Ao inaugurar novas linguagens, aos níveis nacional e internacional, ele responde ativamente pela necessidade da individualização universal do brasileiro cidadão do mundo, ao mesmo tempo que, atingindo profundamente as linguagens existentes, veiculadoras da ideologia dominante e auxiliares eficazes na massificação e alienação do homem brasileiro, coloca-se em questão, tirando o seu caráter imutável e sagrado.

A contínua mobilidade do real, com a sua sucessão não repetitiva, é “referida” em cada novo processo. Com isso ele cria novas possibilidades de enfoque do real, na medida em que cada linguagem é um “referente” deste e de suas correlações. Explorando o processo dispõe o consumidor de uma nova infinidade de meios para pesquisar e compreender a realidade. Assim dessacraliza-se e democratiza-se o objeto “lingüístico”, que solicita este consumidor-participante-criativo, que é forçado, pela própria natureza do objeto, a tocá-lo, manuseá-lo, recriá-lo, colocando-se ao nível do artista e participando, pela exploração e recriação dentro do processo, das probabilidades inseridas no objeto “lingüístico”. Qualquer outra participação discursiva ou lúdica permutatória coloca-o passivo, do lado de fora do acontecimento e dentro de uma posição alienada.

Acaba com o objeto único, inaceitável para uma sociedade democrática, estabelecendo o consumo imediato como antinobreza. E isto é muito importante em uma sociedade de donos e muito importante em uma sociedade de donos e patrões que cada vez mais afirmam a sua posição, conforme possuam tal ou qual objeto único de um artista sancionado (qualquer que seja a posição política deste artista ou o tema de seu trabalho). Mas ao mesmo tempo evita a demagogia da repetição de um dado original (como a gravura, por exemplo), pois decorrendo de sua exploração há sempre objetos novos, com estruturas diferentes, constituindo-se cada um deles uma versão do processo e cada um deles um individual dentro de uma série.

Utiliza os meios de comunicação de massa e age sobre eles despindo-lhes a aparência – o jornal é recortado e colado, o cinema é explorado (filmes-poemas), é trabalhada a linguagem da história-em-quadrinhos: são enfrentadas criativamente estas realidades de nosso dia a dia.

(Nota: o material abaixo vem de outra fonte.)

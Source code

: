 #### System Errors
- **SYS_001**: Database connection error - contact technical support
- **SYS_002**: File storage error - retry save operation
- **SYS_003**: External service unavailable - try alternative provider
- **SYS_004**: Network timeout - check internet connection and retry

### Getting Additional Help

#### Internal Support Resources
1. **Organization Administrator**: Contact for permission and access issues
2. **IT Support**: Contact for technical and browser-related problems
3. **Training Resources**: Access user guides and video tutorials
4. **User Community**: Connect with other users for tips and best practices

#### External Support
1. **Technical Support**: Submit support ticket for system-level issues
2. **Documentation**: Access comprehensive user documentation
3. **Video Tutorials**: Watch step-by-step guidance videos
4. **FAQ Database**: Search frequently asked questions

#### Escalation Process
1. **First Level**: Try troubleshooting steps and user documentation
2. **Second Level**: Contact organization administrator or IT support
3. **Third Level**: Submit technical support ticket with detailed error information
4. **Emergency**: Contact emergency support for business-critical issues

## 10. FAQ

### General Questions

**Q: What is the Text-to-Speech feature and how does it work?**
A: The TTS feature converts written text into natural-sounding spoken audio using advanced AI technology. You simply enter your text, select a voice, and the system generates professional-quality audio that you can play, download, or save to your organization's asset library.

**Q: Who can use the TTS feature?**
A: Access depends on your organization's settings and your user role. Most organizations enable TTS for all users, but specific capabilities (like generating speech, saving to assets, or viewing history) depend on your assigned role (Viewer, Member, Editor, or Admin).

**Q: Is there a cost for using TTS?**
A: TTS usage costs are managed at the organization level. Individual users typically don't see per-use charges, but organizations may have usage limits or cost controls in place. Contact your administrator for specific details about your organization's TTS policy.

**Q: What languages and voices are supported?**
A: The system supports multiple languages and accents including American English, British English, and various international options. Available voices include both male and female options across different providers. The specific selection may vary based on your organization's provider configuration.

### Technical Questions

Por sua constante movimentação das estruturas estabelece o hábito de “leitura” destas e também o do consumo de processos, colocando a descoberto as imobilidades estruturais e ao mesmo tempo, com subsídios fornecidos pela mobilidade do real, a necessidade constante do desencadeamento de novos processos.

Incorpora a técnica com suas facilidades e responsabilidade, utiliza a luz como elemento gráfico, a eletricidade para trazer movimentação e para outros recursos, o raio laser como ferramenta de trabalho, a eletrônica, a cibernética, etc.

Denuncia, por seus processos revolucionários as necessidades revolucionárias – não fugindo de temas políticos, quando assim o entendem os artistas -, não é “profiteur” de um público pequeno-burguês que se diz de esquerda ao mesmo tempo que discute inerme em sua poltronas.

A sua própria realidade é contra o copyright, pois proporcionando diferentes versões de igual valor impede que o autor se torne o mandatário e senhor da obra: esta passa à propriedade social. Por este caráter democrático pré-figura condições que se desenvolverão plenamente no “reino da liberdade”.
Assim é o poema-processo, realidade-realista de 1968.


Revista Ponto 2, Rio de Janeiro, Ponto, 1968.